A flight control computer (FCC) is a primary component of the avionics system found in fly-by-wire aircraft. It is a specialized computer system that can create artificial flight characteristics and improve handling characteristics by automating a variety of in-flight tasks which reduce the workload on the cockpit flight crew.

A flight control computer receives and processes data from a multitude of sensors throughout the aircraft. These sensors monitor variables such as airspeed, altitude, and attitude (the aircraft's orientation in three-dimensional space). Embedded within integrated avionics packages, it executes critical functions such as guidance, navigation. It also controls the plane's flight control surfaces, such as the ailerons, elevators, and rudder. A dedicated flight control computer handles high-level computational tasks, including routing, autopilot functions, and flight management.

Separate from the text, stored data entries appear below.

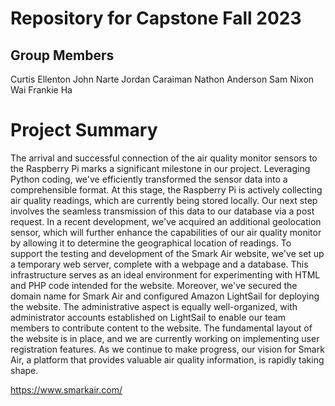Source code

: # Repository for Capstone Fall 2023
## Group Members
Curtis Ellenton
John Narte
Jordan Caraiman
Nathon Anderson
Sam Nixon
Wai Frankie Ha

# Project Summary 

The arrival and successful connection of the air quality monitor sensors to the Raspberry Pi marks a significant milestone in our project. Leveraging Python coding, we've efficiently transformed the sensor data into a comprehensible format. At this stage, the Raspberry Pi is actively collecting air quality readings, which are currently being stored locally. Our next step involves the seamless transmission of this data to our database via a post request. In a recent development, we've acquired an additional geolocation sensor, which will further enhance the capabilities of our air quality monitor by allowing it to determine the geographical location of readings. To support the testing and development of the Smark Air website, we've set up a temporary web server, complete with a webpage and a database. This infrastructure serves as an ideal environment for experimenting with HTML and PHP code intended for the website. Moreover, we've secured the domain name for Smark Air and configured Amazon LightSail for deploying the website. The administrative aspect is equally well-organized, with administrator accounts established on LightSail to enable our team members to contribute content to the website. The fundamental layout of the website is in place, and we are currently working on implementing user registration features. As we continue to make progress, our vision for Smark Air, a platform that provides valuable air quality information, is rapidly taking shape.


https://www.smarkair.com/

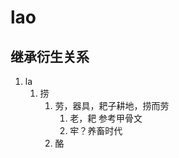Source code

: # lao

## 继承衍生关系


1. la 
   1. 捞
      1. 劳，器具，耙子耕地，捞而劳
         1. 老，耙 参考甲骨文
         2. 牢？养畜时代
      2. 酪



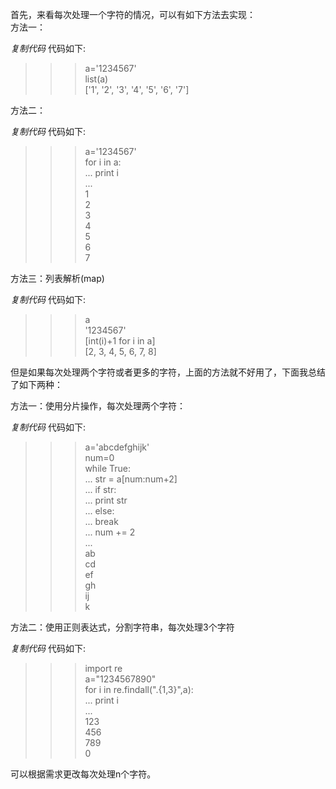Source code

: 首先，来看每次处理一个字符的情况，可以有如下方法去实现：  
方法一：  

_复制代码_ 代码如下:

  
>>> a='1234567'  
>>> list(a)  
['1', '2', '3', '4', '5', '6', '7']  
>>>  

  
方法二：  

_复制代码_ 代码如下:

  
>>> a='1234567'  
>>> for i in a:  
... print i  
...  
1  
2  
3  
4  
5  
6  
7  
>>>  

  
方法三：列表解析(map)  

_复制代码_ 代码如下:

  
>>> a  
'1234567'  
>>> [int(i)+1 for i in a]  
[2, 3, 4, 5, 6, 7, 8]  
>>>  

  
但是如果每次处理两个字符或者更多的字符，上面的方法就不好用了，下面我总结了如下两种：

方法一：使用分片操作，每次处理两个字符：  

_复制代码_ 代码如下:

  
>>> a='abcdefghijk'  
>>> num=0  
>>> while True:  
... str = a[num:num+2]  
... if str:  
... print str  
... else:  
... break  
... num += 2  
...  
ab  
cd  
ef  
gh  
ij  
k  
>>>  

  
方法二：使用正则表达式，分割字符串，每次处理3个字符  

_复制代码_ 代码如下:

  
>>> import re  
>>> a="1234567890"  
>>> for i in re.findall(".{1,3}",a):  
... print i  
...  
123  
456  
789  
0  
>>>  

  
可以根据需求更改每次处理n个字符。

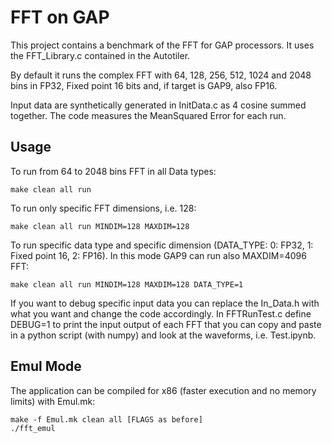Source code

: # FFT on GAP

This project contains a benchmark of the FFT for GAP processors. It uses the FFT_Library.c contained in the Autotiler.

By default it runs the complex FFT with 64, 128, 256, 512, 1024 and 2048 bins in FP32, Fixed point 16 bits and, if target is GAP9, also FP16.

Input data are synthetically generated in InitData.c as 4 cosine summed together. The code measures the MeanSquared Error for each run.

## Usage

To run from 64 to 2048 bins FFT in all Data types:

	make clean all run

To run only specific FFT dimensions, i.e. 128:

	make clean all run MINDIM=128 MAXDIM=128

To run specific data type and specific dimension (DATA_TYPE: 0: FP32, 1: Fixed point 16, 2: FP16). In this mode GAP9 can run also MAXDIM=4096 FFT:

	make clean all run MINDIM=128 MAXDIM=128 DATA_TYPE=1

If you want to debug specific input data you can replace the In_Data.h with what you want and change the code accordingly. In FFTRunTest.c define DEBUG=1 to print the input output of each FFT that you can copy and paste in a python script (with numpy) and look at the waveforms, i.e. Test.ipynb.

## Emul Mode

The application can be compiled for x86 (faster execution and no memory limits) with Emul.mk:

	make -f Emul.mk clean all [FLAGS as before]
	./fft_emul
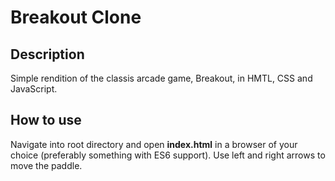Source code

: # Breakout Clone

## Description
Simple rendition of the classis arcade game, Breakout, in HMTL, CSS and JavaScript.

## How to use
Navigate into root directory and open **index.html** in a browser of your choice (preferably something with ES6 support).
Use left and right arrows to move the paddle.
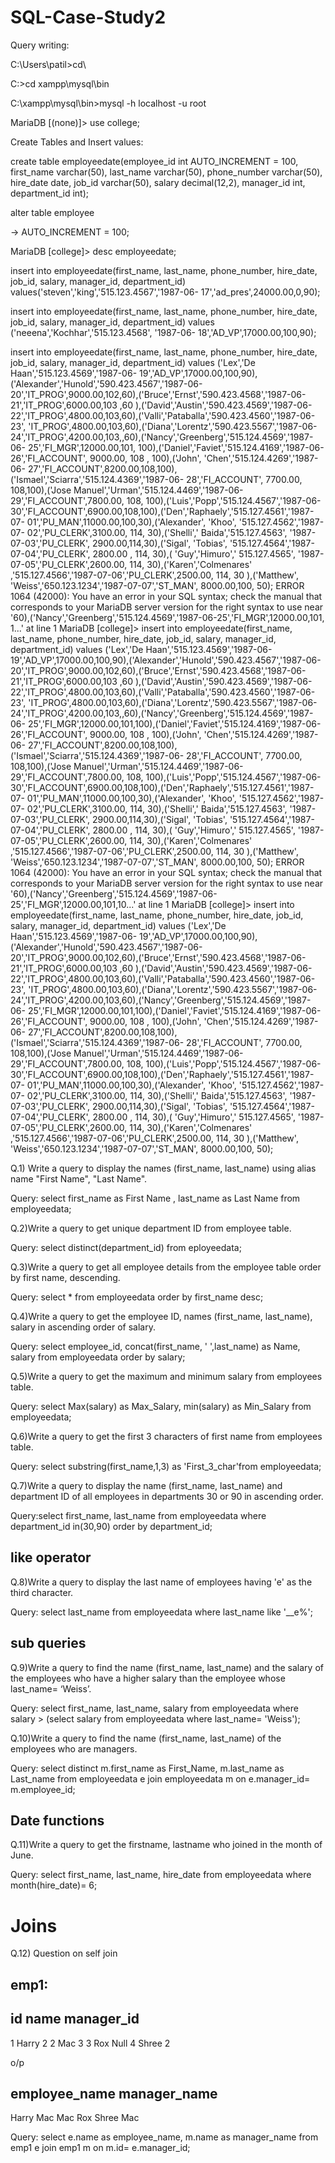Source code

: # SQL-Case-Study2

Query writing:

C:\Users\patil>cd\

C:\>cd xampp\mysql\bin

C:\xampp\mysql\bin>mysql -h localhost -u root

MariaDB [(none)]> use college;


Create Tables and Insert values:

create table employeedate(employee_id int AUTO_INCREMENT = 100, first_name
varchar(50), last_name varchar(50), phone_number varchar(50), hire_date date, job_id
varchar(50), salary decimal(12,2), manager_id int, department_id int);

alter table employee

-> AUTO_INCREMENT = 100;

MariaDB [college]> desc employeedate;

insert into employeedate(first_name, last_name, phone_number, hire_date, job_id, salary, manager_id, department_id) values('steven','king','515.123.4567','1987-06- 17','ad_pres',24000.00,0,90);

insert into employeedate(first_name, last_name, phone_number, hire_date, job_id, salary, manager_id, department_id) values ('neeena','Kochhar','515.123.4568', '1987-06- 18','AD_VP',17000.00,100,90);

insert into employeedate(first_name, last_name, phone_number, hire_date, job_id, salary, manager_id, department_id) values ('Lex','De Haan','515.123.4569','1987-06- 19','AD_VP',17000.00,100,90),('Alexander','Hunold','590.423.4567','1987-06- 20','IT_PROG',9000.00,102,60),('Bruce','Ernst','590.423.4568','1987-06- 21','IT_PROG',6000.00,103 ,60 ),('David','Austin','590.423.4569','1987-06- 22','IT_PROG',4800.00,103,60),('Valli','Pataballa','590.423.4560','1987-06-23',
'IT_PROG',4800.00,103,60),('Diana','Lorentz','590.423.5567','1987-06- 24','IT_PROG',4200.00,103,,60),('Nancy','Greenberg','515.124.4569','1987-06- 25','FI_MGR',12000.00,101, 100),('Daniel','Faviet','515.124.4169','1987-06-26','FI_ACCOUNT', 9000.00, 108 , 100),('John', 'Chen','515.124.4269','1987-06- 27','FI_ACCOUNT',8200.00,108,100),('Ismael','Sciarra','515.124.4369','1987-06- 28','FI_ACCOUNT', 7700.00, 108,100),('Jose Manuel','Urman','515.124.4469','1987-06- 29','FI_ACCOUNT',7800.00, 108, 100),('Luis','Popp','515.124.4567','1987-06- 30','FI_ACCOUNT',6900.00,108,100),('Den','Raphaely','515.127.4561','1987-07- 01','PU_MAN',11000.00,100,30),('Alexander', 'Khoo', '515.127.4562','1987-07-
02','PU_CLERK',3100.00, 114, 30),('Shelli',' Baida','515.127.4563', '1987-07-03','PU_CLERK', 2900.00,114,30),('Sigal', 'Tobias', '515.127.4564','1987-07-04','PU_CLERK', 2800.00 , 114, 30),( 'Guy','Himuro',' 515.127.4565', '1987-07-05','PU_CLERK',2600.00, 114, 30),('Karen','Colmenares' ,'515.127.4566','1987-07-06','PU_CLERK',2500.00, 114, 30 ),('Matthew', 'Weiss','650.123.1234','1987-07-07','ST_MAN', 8000.00,100, 50);
ERROR 1064 (42000): You have an error in your SQL syntax; check the manual that
corresponds to your MariaDB server version for the right syntax to use near
'60),('Nancy','Greenberg','515.124.4569','1987-06-25','FI_MGR',12000.00,101, 1...' at line 1
MariaDB [college]> insert into employeedate(first_name, last_name, phone_number, hire_date, job_id, salary, manager_id, department_id) values ('Lex','De
Haan','515.123.4569','1987-06- 19','AD_VP',17000.00,100,90),('Alexander','Hunold','590.423.4567','1987-06- 20','IT_PROG',9000.00,102,60),('Bruce','Ernst','590.423.4568','1987-06- 21','IT_PROG',6000.00,103 ,60 ),('David','Austin','590.423.4569','1987-06- 22','IT_PROG',4800.00,103,60),('Valli','Pataballa','590.423.4560','1987-06-23',
'IT_PROG',4800.00,103,60),('Diana','Lorentz','590.423.5567','1987-06- 24','IT_PROG',4200.00,103,,60),('Nancy','Greenberg','515.124.4569','1987-06- 25','FI_MGR',12000.00,101,100),('Daniel','Faviet','515.124.4169','1987-06-26','FI_ACCOUNT', 9000.00, 108 , 100),('John', 'Chen','515.124.4269','1987-06- 27','FI_ACCOUNT',8200.00,108,100),('Ismael','Sciarra','515.124.4369','1987-06- 28','FI_ACCOUNT', 7700.00, 108,100),('Jose Manuel','Urman','515.124.4469','1987-06- 29','FI_ACCOUNT',7800.00, 108, 100),('Luis','Popp','515.124.4567','1987-06- 30','FI_ACCOUNT',6900.00,108,100),('Den','Raphaely','515.127.4561','1987-07- 01','PU_MAN',11000.00,100,30),('Alexander', 'Khoo', '515.127.4562','1987-07- 02','PU_CLERK',3100.00, 114, 30),('Shelli',' Baida','515.127.4563', '1987-07-03','PU_CLERK', 2900.00,114,30),('Sigal', 'Tobias', '515.127.4564','1987-07-04','PU_CLERK', 2800.00 , 114, 30),( 'Guy','Himuro',' 515.127.4565', '1987-07-05','PU_CLERK',2600.00, 114, 30),('Karen','Colmenares' ,'515.127.4566','1987-07-06','PU_CLERK',2500.00, 114, 30 ),('Matthew', 'Weiss','650.123.1234','1987-07-07','ST_MAN', 8000.00,100, 50);
ERROR 1064 (42000): You have an error in your SQL syntax; check the manual that
corresponds to your MariaDB server version for the right syntax to use near
'60),('Nancy','Greenberg','515.124.4569','1987-06-25','FI_MGR',12000.00,101,10...' at line 1
MariaDB [college]> insert into employeedate(first_name, last_name, phone_number, hire_date, job_id, salary, manager_id, department_id) values ('Lex','De
Haan','515.123.4569','1987-06- 19','AD_VP',17000.00,100,90),('Alexander','Hunold','590.423.4567','1987-06- 20','IT_PROG',9000.00,102,60),('Bruce','Ernst','590.423.4568','1987-06- 21','IT_PROG',6000.00,103 ,60 ),('David','Austin','590.423.4569','1987-06- 22','IT_PROG',4800.00,103,60),('Valli','Pataballa','590.423.4560','1987-06-23',
'IT_PROG',4800.00,103,60),('Diana','Lorentz','590.423.5567','1987-06- 24','IT_PROG',4200.00,103,60),('Nancy','Greenberg','515.124.4569','1987-06- 25','FI_MGR',12000.00,101,100),('Daniel','Faviet','515.124.4169','1987-06-26','FI_ACCOUNT', 9000.00, 108 , 100),('John', 'Chen','515.124.4269','1987-06- 27','FI_ACCOUNT',8200.00,108,100),('Ismael','Sciarra','515.124.4369','1987-06- 28','FI_ACCOUNT', 7700.00, 108,100),('Jose Manuel','Urman','515.124.4469','1987-06- 29','FI_ACCOUNT',7800.00, 108, 100),('Luis','Popp','515.124.4567','1987-06- 30','FI_ACCOUNT',6900.00,108,100),('Den','Raphaely','515.127.4561','1987-07- 01','PU_MAN',11000.00,100,30),('Alexander', 'Khoo', '515.127.4562','1987-07- 02','PU_CLERK',3100.00, 114, 30),('Shelli',' Baida','515.127.4563', '1987-07-03','PU_CLERK', 2900.00,114,30),('Sigal', 'Tobias', '515.127.4564','1987-07-04','PU_CLERK', 2800.00 , 114, 30),( 'Guy','Himuro',' 515.127.4565', '1987-07-05','PU_CLERK',2600.00, 114,
30),('Karen','Colmenares' ,'515.127.4566','1987-07-06','PU_CLERK',2500.00, 114, 30 ),('Matthew', 'Weiss','650.123.1234','1987-07-07','ST_MAN', 8000.00,100, 50);


Q.1) Write a query to display the names (first_name, last_name) using alias name "First
Name", "Last Name".

Query: select first_name as First Name , last_name as Last Name from employeedata;

Q.2)Write a query to get unique department ID from employee table.

Query: select distinct(department_id) from eployeedata;

Q.3)Write a query to get all employee details from the employee table order by first name, descending.

Query: select * from employeedata order by first_name desc;

Q.4)Write a query to get the employee ID, names (first_name, last_name), salary in
ascending order of salary.

Query: select employee_id, concat(first_name, ' ',last_name) as Name, salary from employeedata order by salary;

Q.5)Write a query to get the maximum and minimum salary from employees table.

Query: select Max(salary) as Max_Salary, min(salary) as Min_Salary from employeedata;

Q.6)Write a query to get the first 3 characters of first name from employees table.

Query: select substring(first_name,1,3) as 'First_3_char'from employeedata;

Q.7)Write a query to display the name (first_name, last_name) and department ID of all
employees in departments 30 or 90 in ascending order.

Query:select first_name, last_name from employeedata where department_id in(30,90) order by department_id;


like operator
------------- 
Q.8)Write a query to display the last name of employees having 'e' as the third character.

Query: select last_name from employeedata where last_name like '__e%';


sub queries
----------- 
Q.9)Write a query to find the name (first_name, last_name) and the salary of the employees
who have a higher salary than the employee whose last_name= ‘Weiss’.

Query: select first_name, last_name, salary from employeedata where salary > (select salary from employeedata where last_name= 'Weiss');

Q.10)Write a query to find the name (first_name, last_name) of the employees who are
managers.

Query: select distinct m.first_name as First_Name, m.last_name as Last_name from employeedata e join employeedata m on e.manager_id= m.employee_id;



Date functions
---------------- 
Q.11)Write a query to get the firstname, lastname who joined in the month of June.

Query: select first_name, last_name, hire_date from employeedata where month(hire_date)= 6;


Joins 
===== 
Q.12) Question on self join

emp1: 
-----
id  name  manager_id
---------------------------
1  Harry   2
2  Mac     3
3  Rox     Null
4  Shree   2

o/p

employee_name manager_name
------------------------------
Harry        Mac
Mac          Rox
Shree        Mac

Query: select e.name as employee_name, m.name as manager_name from emp1 e join emp1 m on m.id= e.manager_id;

This computer interfaces with the avionics system and is responsible for displaying flight data on the cockpit's flight deck.

The flight control system must be fault tolerant, and for that purpose there can exist several primary flight control computers (PFCC) and secondary flight control computers (SFCC), which monitors the data output from PFCC and in the case of failure, SFCC can take over the flight controls.

In the Boeing 777 there are three primary flight control computers located in the aircraft's electronic equipment bay, responsible for computing and transmitting commands for normal mode flight control surfaces to maintain normal flight, including rudder, elevators, ailerons, flaperons, horizontal stabilizer, multi-functional spoilers, and ground spoilers.